## TO DO:
What you return must be the full data, repeated verbatim, with no pictures in it.

══════

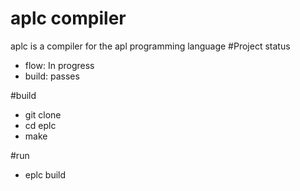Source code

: # aplc compiler 
aplc is a compiler for the apl programming language
#Project status
* flow: In progress
* build: passes

#build
* git clone <eplc>
* cd eplc
* make

#run 
* eplc build <filename>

══════

## ANSWER TO THE PROBLEM:
Source code

: # aplc compiler 
aplc is a compiler for the apl programming language
#Project status
* flow: In progress
* build: passes

#build
* git clone <eplc>
* cd eplc
* make

#run 
* eplc build <filename>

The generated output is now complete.